Hi All,
Currently having an issue where an IPsec tunnel just keeps dropping for a few minutes maybe once or twice a night and its causing the client to ring everyday(client is monitoring a device in a remote location and gets alerts when the device is not contactable after 1min).
The tunnel is established between 2 Cisco ISR's. Is configured to be a hub-spoke topology. I believe the spoke to be the cause of the issue because when we switch the spoke over to 4G/LTE(instead of fibre) it doesn't drop at all.

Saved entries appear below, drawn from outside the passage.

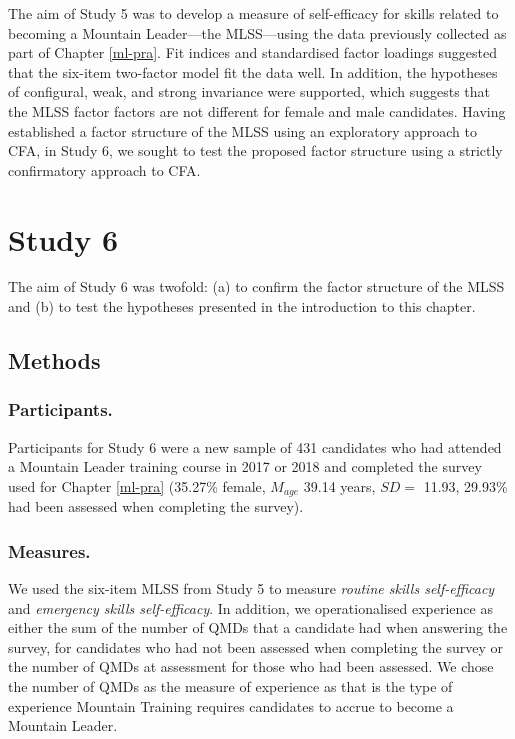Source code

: \documentclass[
  12pt,
  a4paper,
]{book}
\begin{document}
The aim of Study 5 was to develop a measure of self-efficacy for skills related to becoming a Mountain Leader---the MLSS---using the data previously collected as part of Chapter \ref{ml-pra}. Fit indices and standardised factor loadings suggested that the six-item two-factor model fit the data well. In addition, the hypotheses of configural, weak, and strong invariance were supported, which suggests that the MLSS factor factors are not different for female and male candidates. Having established a factor structure of the MLSS using an exploratory approach to CFA, in Study 6, we sought to test the proposed factor structure using a strictly confirmatory approach to CFA.

\hypertarget{study-6}{%
\section{Study 6}\label{study-6}}

The aim of Study 6 was twofold: (a) to confirm the factor structure of the MLSS and (b) to test the hypotheses presented in the introduction to this chapter.

\hypertarget{study-6-methods}{%
\subsection{Methods}\label{study-6-methods}}

\hypertarget{study-6-participants}{%
\subsubsection{Participants.}\label{study-6-participants}}

Participants for Study 6 were a new sample of 431 candidates who had attended a Mountain Leader training course in 2017 or 2018 and completed the survey used for Chapter \ref{ml-pra} (35.27\% female, \(M_{age}\) 39.14 years, \(SD =\) 11.93, 29.93\% had been assessed when completing the survey).

\hypertarget{study-6-measures}{%
\subsubsection{Measures.}\label{study-6-measures}}

We used the six-item MLSS from Study 5 to measure \emph{routine skills self-efficacy} and \emph{emergency skills self-efficacy}. In addition, we operationalised experience as either the sum of the number of QMDs that a candidate had when answering the survey, for candidates who had not been assessed when completing the survey or the number of QMDs at assessment for those who had been assessed. We chose the number of QMDs as the measure of experience as that is the type of experience Mountain Training requires candidates to accrue to become a Mountain Leader.
\end{document}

Here's where it gets more complicated then your basic IPsec setup(well it is for me anyway) - The spoke is behind another ISR and that ISR is behind a Sophos Firewall. As below
SpokeISR > SiteISR > SophosFW(NAT) > - - Internet - - < HubISR
The Sophos is the only thing that is NATing traffic, the SiteISR is just routing without any NAT(has private IP between the Sophos and itself).

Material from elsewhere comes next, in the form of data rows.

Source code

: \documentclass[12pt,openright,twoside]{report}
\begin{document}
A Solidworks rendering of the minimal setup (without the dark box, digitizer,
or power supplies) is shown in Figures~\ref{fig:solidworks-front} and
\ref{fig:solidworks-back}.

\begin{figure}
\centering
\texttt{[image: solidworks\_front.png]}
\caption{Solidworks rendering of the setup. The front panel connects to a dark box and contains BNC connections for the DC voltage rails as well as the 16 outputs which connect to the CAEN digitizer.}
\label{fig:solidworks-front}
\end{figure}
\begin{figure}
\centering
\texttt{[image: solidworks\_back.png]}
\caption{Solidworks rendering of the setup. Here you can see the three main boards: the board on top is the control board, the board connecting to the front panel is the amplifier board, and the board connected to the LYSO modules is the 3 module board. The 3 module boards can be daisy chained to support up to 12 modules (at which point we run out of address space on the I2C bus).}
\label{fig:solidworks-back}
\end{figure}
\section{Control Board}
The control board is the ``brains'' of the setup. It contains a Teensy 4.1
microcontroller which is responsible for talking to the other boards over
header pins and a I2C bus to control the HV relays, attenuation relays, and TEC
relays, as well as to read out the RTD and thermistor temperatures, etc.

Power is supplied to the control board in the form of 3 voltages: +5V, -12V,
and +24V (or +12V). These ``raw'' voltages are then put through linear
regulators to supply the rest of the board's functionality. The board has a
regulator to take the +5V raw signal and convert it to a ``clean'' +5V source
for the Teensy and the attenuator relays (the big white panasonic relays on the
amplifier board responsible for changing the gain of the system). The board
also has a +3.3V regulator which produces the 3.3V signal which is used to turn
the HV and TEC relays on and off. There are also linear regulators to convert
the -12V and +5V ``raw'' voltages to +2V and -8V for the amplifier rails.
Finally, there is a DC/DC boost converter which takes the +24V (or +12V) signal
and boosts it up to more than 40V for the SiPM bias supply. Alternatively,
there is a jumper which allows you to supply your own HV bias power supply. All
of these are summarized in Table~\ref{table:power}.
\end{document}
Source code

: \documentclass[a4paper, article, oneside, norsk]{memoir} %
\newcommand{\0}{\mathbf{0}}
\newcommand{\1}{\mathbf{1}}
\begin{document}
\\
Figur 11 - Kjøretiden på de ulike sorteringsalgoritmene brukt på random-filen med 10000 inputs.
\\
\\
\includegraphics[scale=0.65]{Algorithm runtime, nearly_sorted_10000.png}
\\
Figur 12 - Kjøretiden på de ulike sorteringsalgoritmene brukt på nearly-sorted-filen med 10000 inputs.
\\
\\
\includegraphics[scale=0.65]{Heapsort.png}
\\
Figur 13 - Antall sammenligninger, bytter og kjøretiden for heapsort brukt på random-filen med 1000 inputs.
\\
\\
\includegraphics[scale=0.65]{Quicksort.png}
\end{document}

I've tried tuning (spokeISR) the NAT keepalives and the DPD settings but it hasn't made any difference what so ever. Not to mention i don't believe it would do anything anyway as its not NATing.
I have a feeling that the Sophos Firewall is the issue and I'm not sure how to prove it via logs or anything as of yet - i was going to try extending the NAT time on the Sophos to see if that worked - also entering some Static NAT, but the Sophos is already handling IPsec tunnels for itself and don't know if that would work.

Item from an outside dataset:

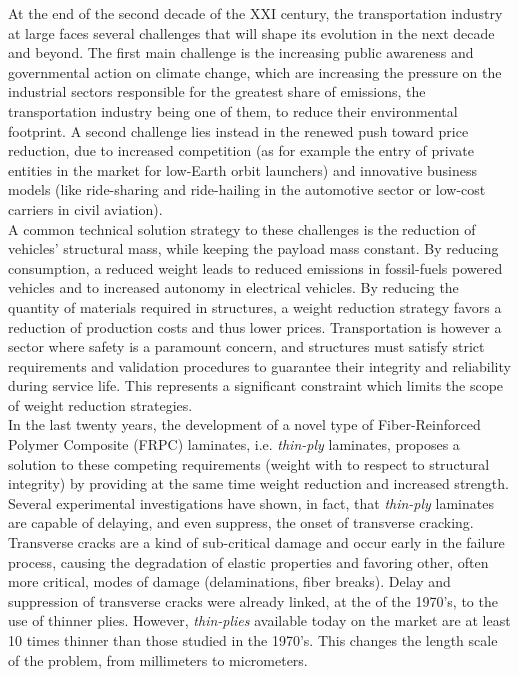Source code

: At the end of the second decade of the XXI century, the transportation industry at large faces several challenges that will shape its evolution in the next decade and beyond. The first main challenge is the increasing public awareness and governmental action on climate change, which are increasing the pressure on the industrial sectors responsible for the greatest share of emissions, the transportation industry being one of them, to reduce their environmental footprint. A second challenge lies instead in the renewed push toward price reduction, due to increased competition (as for example the entry of private entities in the market for low-Earth orbit launchers) and innovative business models (like ride-sharing and ride-hailing in the automotive sector or low-cost carriers in civil aviation).\\
A common technical solution strategy to these challenges is the reduction of vehicles' structural mass, while keeping the payload mass constant. By reducing consumption, a reduced weight leads to reduced emissions in fossil-fuels powered vehicles and to increased autonomy in electrical vehicles. By reducing the quantity of materials required in structures, a weight reduction strategy favors a reduction of production costs and thus lower prices. Transportation is however a sector where safety is a paramount concern, and structures must satisfy strict requirements and validation procedures to guarantee their integrity and reliability during service life. This represents a significant constraint which limits the scope of weight reduction strategies.\\
In the last twenty years, the development of a novel type of Fiber-Reinforced Polymer Composite (FRPC) laminates, i.e. \emph{thin-ply} laminates, proposes a solution to these competing requirements (weight with to respect to structural integrity) by providing at the same time weight reduction and increased strength. Several experimental investigations have shown, in fact, that \emph{thin-ply} laminates are capable of delaying, and even suppress, the onset of transverse cracking. Transverse cracks are a kind of sub-critical damage and occur early in the failure process, causing the degradation of elastic properties and favoring other, often more critical, modes of damage (delaminations, fiber breaks). Delay and suppression of transverse cracks were already linked, at the of the 1970's, to the use of thinner plies. However, \emph{thin-plies} available today on the market are at least 10 times thinner than those studied in the 1970's. This changes the length scale of the problem, from millimeters to micrometers.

Hoping someone with more understanding of IPsec tunnels and NAT would have an idea of why this might be happening or be able to point me in the right direction. I have posted the crypto section of each site to show what they are currently - Also the logs from the HUB when the dropout occurs - if there is anymore information i can provide please let me know :)
##Configs##
#HubISR#
crypto keyring <name>
pre-shared-key address 0.0.0.0 0.0.0.0 key <password>
crypto isakmp policy 90
encr aes 192
hash sha256
authentication pre-share
group 14
crypto isakmp invalid-spi-recovery
crypto isakmp keepalive 10 5 periodic
crypto isakmp nat keepalive 20
crypto isakmp profile <name>
description <name> for spoke routers
keyring <name>
match identity address 0.0.0.0
crypto ipsec transform-set rtpset esp-aes 256 esp-sha512-hmac
mode tunnel
crypto dynamic-map dynmap 10
set transform-set rtpset
set isakmp-profile <name>
crypto map <name> 10 ipsec-isakmp dynamic dynmap
#SpokeISR#
crypto isakmp policy 90
encryption aes 192
hash sha256
authentication pre-share
group 14
crypto isakmp key <password> address <Static-IP of HUB>
crypto isakmp invalid-spi-recovery
crypto isakmp keepalive 10 5 periodic
crypto isakmp nat keepalive 20
crypto ipsec transform-set <name> esp-aes 256 esp-sha512-hmac
mode tunnel
crypto map <name> 90 ipsec-isakmp
set peer <Static-IP of HUB>
set transform-set <name>
match address <ACL-name>
### LOGS from HUB ###
Jul 3 00:23:04.894: [Ident 800001F3]: state = Check Install SA Declare Success
Jul 3 00:55:51.009: ISAKMP-ERROR: (1859):DPD incrementing error counter (1/5)
Jul 3 00:55:56.010: ISAKMP-ERROR: (1859):DPD incrementing error counter (2/5)
Jul 3 00:56:01.009: ISAKMP-ERROR: (1859):DPD incrementing error counter (3/5)
Jul 3 00:56:06.010: ISAKMP-ERROR: (1859):DPD incrementing error counter (4/5)
Jul 3 00:56:11.010: ISAKMP-ERROR: (1859):DPD incrementing error counter (5/5)
Jul 3 00:56:11.010: ISAKMP-ERROR: (1859):Peer <SpokeISR IP> not responding!
Jul 3 00:56:11.011: ISAKMP-ERROR: (1859):deleting SA reason "P1 errcounter exceeded (PEERS_ALIVE_TIMER)" state (R) QM_IDLE (peer <SpokeISR IP>)